Submitted to: Frontiers in Chemistry
Publication Type: Peer Reviewed Journal
Publication Acceptance Date: 5/5/2014
Publication Date: 6/5/2014
Publication URL: http://handle.nal.usda.gov/10113/59017
Citation: Mattoo, A.K. 2014. Translational research in agricultural biology - enhancing crop resistivity against environmental stress alongside nutritional quality. Frontiers in Chemistry. 2(30):1-9. DOI: 10.3389/fchem.2014.00030. Interpretive Summary: Biological revolution - genetic engineering and biotechnology – has the promise to enhance crop resilience and make a breeder's dream come true: produce more in a shorter time period, reduce our reliance on agricultural chemicals such as pesticides and fungicides, and add to environment-friendly sustainable agriculture. Irrespective of this promise, the rapid pace in the development of novel engineered crops and the considerable interest generated among growers and consumers, the application of this technology and/or acceptance of genetically engineered foods world-wide has been hampered by continued debate on the safety of such produce. It is imperative that controlled field studies of genetically engineered and other crops are carried out in an unambiguous manner alongside the wild type to ascertain which production system may provide the best medium. Such studies are expected to provide new ways to leverage growth enhancement, crop resistance to stresses, and improve the nutrient content of the edible produce in an eco-friendly environment. This article summarizes the advances made in agricultural biology, presenting good probability for developing new types of crop plants that can yield more and be nutritious with less inputs, are resilient to harsher environments, and are disease tolerant. It will interest plant biologists, geneticists, biochemists, horticulturists, and agronomists interested in making agriculture sustainable.
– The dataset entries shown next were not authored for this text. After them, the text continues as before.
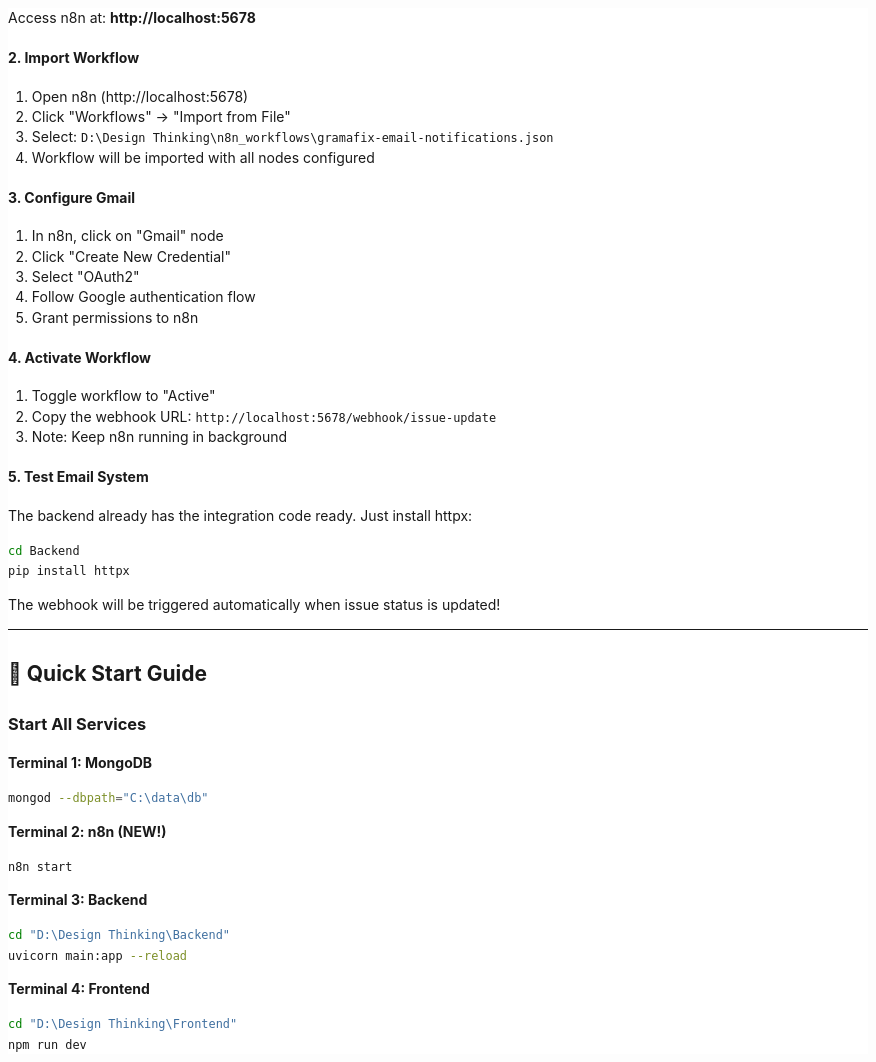 Access n8n at: **http://localhost:5678**

#### 2. Import Workflow
1. Open n8n (http://localhost:5678)
2. Click "Workflows" → "Import from File"
3. Select: `D:\Design Thinking\n8n_workflows\gramafix-email-notifications.json`
4. Workflow will be imported with all nodes configured

#### 3. Configure Gmail
1. In n8n, click on "Gmail" node
2. Click "Create New Credential"
3. Select "OAuth2"
4. Follow Google authentication flow
5. Grant permissions to n8n

#### 4. Activate Workflow
1. Toggle workflow to "Active"
2. Copy the webhook URL: `http://localhost:5678/webhook/issue-update`
3. Note: Keep n8n running in background

#### 5. Test Email System
The backend already has the integration code ready. Just install httpx:

```bash
cd Backend
pip install httpx
```

The webhook will be triggered automatically when issue status is updated!

---

## 🚀 Quick Start Guide

### Start All Services

**Terminal 1: MongoDB**
```bash
mongod --dbpath="C:\data\db"
```

**Terminal 2: n8n (NEW!)**
```bash
n8n start
```

**Terminal 3: Backend**
```bash
cd "D:\Design Thinking\Backend"
uvicorn main:app --reload
```

**Terminal 4: Frontend**
```bash
cd "D:\Design Thinking\Frontend"
npm run dev
```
Technical Abstract: Agricultural security, including producing nutritious food, is needed to make agriculture sustainable. All kinds of genetically engineered (transgenic) lines have been developed, including transgenic lines that have promise of withstanding environmental extremes (abiotic and biotic) and others that have a high dose of phytonutrients. It is evident that there is a need to prioritize translational research and analyze transgenically produced edible crops by growing them under similar conditions in the field to determine the robustness of a trait. The effectiveness of this translation will require diligence and a thorough knowledge of the investigated trait in each crop. Moreover, there is a probability that ecological surprises could be more prevalent because of global climate change and interacting environment extremes. The availability of genetic toolkits together with advanced technologies, chemical genetics, and progression with alternative agricultural practices should catalyze action plans and roadmaps for scientists and farmers to work together to meet the challenges the humankind faces in this new century.